What you have to do: All lines below are to be output exactly as they stand.

Data extracts:
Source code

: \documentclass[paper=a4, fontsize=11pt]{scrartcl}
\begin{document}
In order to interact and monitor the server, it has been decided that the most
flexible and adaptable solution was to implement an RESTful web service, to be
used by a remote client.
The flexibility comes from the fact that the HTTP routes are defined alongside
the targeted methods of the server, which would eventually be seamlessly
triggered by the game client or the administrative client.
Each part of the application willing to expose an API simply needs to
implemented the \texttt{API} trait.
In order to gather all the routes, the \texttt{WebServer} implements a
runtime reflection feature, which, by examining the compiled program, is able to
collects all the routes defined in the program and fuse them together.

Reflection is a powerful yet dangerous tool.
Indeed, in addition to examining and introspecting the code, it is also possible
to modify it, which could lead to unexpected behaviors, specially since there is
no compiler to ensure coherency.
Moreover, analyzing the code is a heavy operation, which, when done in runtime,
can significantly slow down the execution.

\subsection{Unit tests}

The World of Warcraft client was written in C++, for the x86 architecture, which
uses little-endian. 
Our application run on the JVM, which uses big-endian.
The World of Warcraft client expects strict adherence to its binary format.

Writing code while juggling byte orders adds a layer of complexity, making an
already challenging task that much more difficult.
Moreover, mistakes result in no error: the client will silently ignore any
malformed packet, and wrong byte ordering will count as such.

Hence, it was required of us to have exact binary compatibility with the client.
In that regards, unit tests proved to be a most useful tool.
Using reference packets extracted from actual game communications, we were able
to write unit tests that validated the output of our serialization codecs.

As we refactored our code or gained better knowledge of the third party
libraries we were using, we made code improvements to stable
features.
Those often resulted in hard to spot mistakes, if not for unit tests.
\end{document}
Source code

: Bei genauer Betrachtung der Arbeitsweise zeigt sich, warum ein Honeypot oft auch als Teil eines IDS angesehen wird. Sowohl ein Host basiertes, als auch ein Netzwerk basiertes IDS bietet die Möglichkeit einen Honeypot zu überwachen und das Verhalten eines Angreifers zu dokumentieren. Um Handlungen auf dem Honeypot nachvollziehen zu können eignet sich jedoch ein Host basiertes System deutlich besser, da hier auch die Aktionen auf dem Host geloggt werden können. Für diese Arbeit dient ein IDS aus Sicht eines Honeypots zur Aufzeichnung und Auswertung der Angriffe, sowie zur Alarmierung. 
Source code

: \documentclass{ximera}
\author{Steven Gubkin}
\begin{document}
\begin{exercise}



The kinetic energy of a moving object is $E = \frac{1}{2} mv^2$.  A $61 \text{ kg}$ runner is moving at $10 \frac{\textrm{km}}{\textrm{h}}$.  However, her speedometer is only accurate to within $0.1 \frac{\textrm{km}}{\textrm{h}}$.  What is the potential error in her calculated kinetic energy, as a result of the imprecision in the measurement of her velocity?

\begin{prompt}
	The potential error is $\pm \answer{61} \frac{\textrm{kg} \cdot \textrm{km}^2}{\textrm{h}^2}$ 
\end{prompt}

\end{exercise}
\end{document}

Solution below:
Source code

: \documentclass[paper=a4, fontsize=11pt]{scrartcl}
\begin{document}
In order to interact and monitor the server, it has been decided that the most
flexible and adaptable solution was to implement an RESTful web service, to be
used by a remote client.
The flexibility comes from the fact that the HTTP routes are defined alongside
the targeted methods of the server, which would eventually be seamlessly
triggered by the game client or the administrative client.
Each part of the application willing to expose an API simply needs to
implemented the \texttt{API} trait.
In order to gather all the routes, the \texttt{WebServer} implements a
runtime reflection feature, which, by examining the compiled program, is able to
collects all the routes defined in the program and fuse them together.

Reflection is a powerful yet dangerous tool.
Indeed, in addition to examining and introspecting the code, it is also possible
to modify it, which could lead to unexpected behaviors, specially since there is
no compiler to ensure coherency.
Moreover, analyzing the code is a heavy operation, which, when done in runtime,
can significantly slow down the execution.

\subsection{Unit tests}

The World of Warcraft client was written in C++, for the x86 architecture, which
uses little-endian. 
Our application run on the JVM, which uses big-endian.
The World of Warcraft client expects strict adherence to its binary format.

Writing code while juggling byte orders adds a layer of complexity, making an
already challenging task that much more difficult.
Moreover, mistakes result in no error: the client will silently ignore any
malformed packet, and wrong byte ordering will count as such.

Hence, it was required of us to have exact binary compatibility with the client.
In that regards, unit tests proved to be a most useful tool.
Using reference packets extracted from actual game communications, we were able
to write unit tests that validated the output of our serialization codecs.

As we refactored our code or gained better knowledge of the third party
libraries we were using, we made code improvements to stable
features.
Those often resulted in hard to spot mistakes, if not for unit tests.
\end{document}
Source code

: Bei genauer Betrachtung der Arbeitsweise zeigt sich, warum ein Honeypot oft auch als Teil eines IDS angesehen wird. Sowohl ein Host basiertes, als auch ein Netzwerk basiertes IDS bietet die Möglichkeit einen Honeypot zu überwachen und das Verhalten eines Angreifers zu dokumentieren. Um Handlungen auf dem Honeypot nachvollziehen zu können eignet sich jedoch ein Host basiertes System deutlich besser, da hier auch die Aktionen auf dem Host geloggt werden können. Für diese Arbeit dient ein IDS aus Sicht eines Honeypots zur Aufzeichnung und Auswertung der Angriffe, sowie zur Alarmierung. 
Source code

: \documentclass{ximera}
\author{Steven Gubkin}
\begin{document}
\begin{exercise}



The kinetic energy of a moving object is $E = \frac{1}{2} mv^2$.  A $61 \text{ kg}$ runner is moving at $10 \frac{\textrm{km}}{\textrm{h}}$.  However, her speedometer is only accurate to within $0.1 \frac{\textrm{km}}{\textrm{h}}$.  What is the potential error in her calculated kinetic energy, as a result of the imprecision in the measurement of her velocity?

\begin{prompt}
	The potential error is $\pm \answer{61} \frac{\textrm{kg} \cdot \textrm{km}^2}{\textrm{h}^2}$ 
\end{prompt}

\end{exercise}
\end{document}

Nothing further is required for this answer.